9. This letter may be executed in two or more consecutive counterparts (including by facsimile), each of which shall be an original, with the same effect as if the signatures thereto and hereto were upon the same instrument, and shall become effective when one or more counterparts have been signed by each of the parties and delivered (by telecopy or otherwise) to the other parties.
10. This letter may not be amended except by an instrument in writing signed by each of the parties hereto.

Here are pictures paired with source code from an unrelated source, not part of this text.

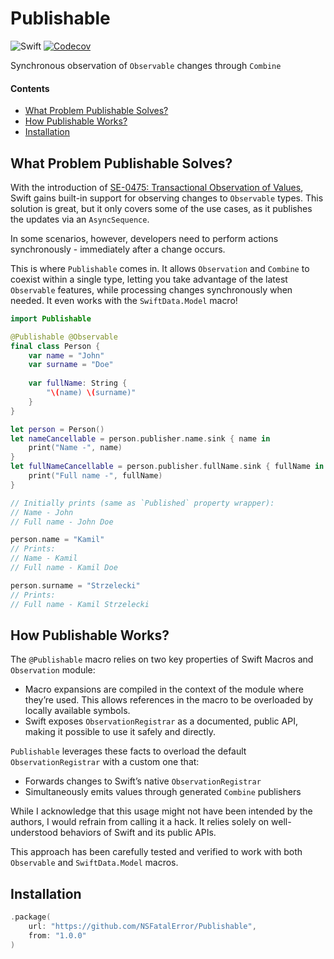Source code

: # Publishable

![Swift](https://img.shields.io/badge/Swift-6.0-EF5239?logo=swift&labelColor=white)
[![Codecov](https://codecov.io/github/NSFatalError/Publishable/graph/badge.svg?token=axMe8BnuvB)](https://codecov.io/github/NSFatalError/Publishable)

Synchronous observation of `Observable` changes through `Combine`

#### Contents
- [What Problem Publishable Solves?](#what-problem-publishable-solves)
- [How Publishable Works?](#how-publishable-works)
- [Installation](#installation)

## What Problem Publishable Solves?

With the introduction of [SE-0475: Transactional Observation of Values](https://github.com/swiftlang/swift-evolution/blob/main/proposals/0475-observed.md),
Swift gains built-in support for observing changes to `Observable` types. This solution is great, but it only covers some of the use cases, as it 
publishes the updates via an `AsyncSequence`.

In some scenarios, however, developers need to perform actions synchronously - immediately after a change occurs.

This is where `Publishable` comes in. It allows `Observation` and `Combine` to coexist within a single type, letting you take advantage of the latest 
`Observable` features, while processing changes synchronously when needed. It even works with the `SwiftData.Model` macro!

```swift
import Publishable 

@Publishable @Observable
final class Person {
    var name = "John"
    var surname = "Doe"
    
    var fullName: String {
        "\(name) \(surname)"
    }
}

let person = Person()
let nameCancellable = person.publisher.name.sink { name in
    print("Name -", name)
}
let fullNameCancellable = person.publisher.fullName.sink { fullName in
    print("Full name -", fullName)
}

// Initially prints (same as `Published` property wrapper):
// Name - John
// Full name - John Doe

person.name = "Kamil"
// Prints:
// Name - Kamil
// Full name - Kamil Doe

person.surname = "Strzelecki"
// Prints:
// Full name - Kamil Strzelecki
```

## How Publishable Works?

The `@Publishable` macro relies on two key properties of Swift Macros and `Observation` module:
- Macro expansions are compiled in the context of the module where they’re used. This allows references in the macro to be overloaded by locally available symbols.
- Swift exposes `ObservationRegistrar` as a documented, public API, making it possible to use it safely and directly.

`Publishable` leverages these facts to overload the default `ObservationRegistrar` with a custom one that:
- Forwards changes to Swift’s native `ObservationRegistrar`
- Simultaneously emits values through generated `Combine` publishers

While I acknowledge that this usage might not have been intended by the authors, I would refrain from calling it a hack.
It relies solely on well-understood behaviors of Swift and its public APIs.

This approach has been carefully tested and verified to work with both `Observable` and `SwiftData.Model` macros.

## Installation

```swift
.package(
    url: "https://github.com/NSFatalError/Publishable",
    from: "1.0.0"
)
```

11. THIS LETTER SHALL BE CONSTRUED, PERFORMED AND ENFORCED IN ACCORDANCE WITH THE LAWS OF THE STATE OF NEW YORK. The parties consent to exclusive jurisdiction in the United States District Court for the Southern District of New York (and any courts from which appeals from judgments of that court are heard) as to any dispute or claim as to which there is subject matter jurisdiction in that court and, for all other disputes or claims, the parties consent to exclusive jurisdiction in the Supreme Court of the State of New York, New York County (and any courts from which appeals from judgments of that court are heard). Each of the parties hereto agrees that a final judgment (subject to any appeals therefrom) in any such action or proceeding shall be conclusive and may be enforced in other jurisdictions by suit on the judgment or in any other manner provided by law. Each of the parties hereto hereby irrevocably and unconditionally waives, to the fullest extent it may legally and effectively do so, any objection which it may now or hereafter have to the laying of venue of any suit, action or proceeding arising out of or relating to this letter or the transactions contemplated hereby in any New York State or Federal court in accordance with the provisions of this Section 11.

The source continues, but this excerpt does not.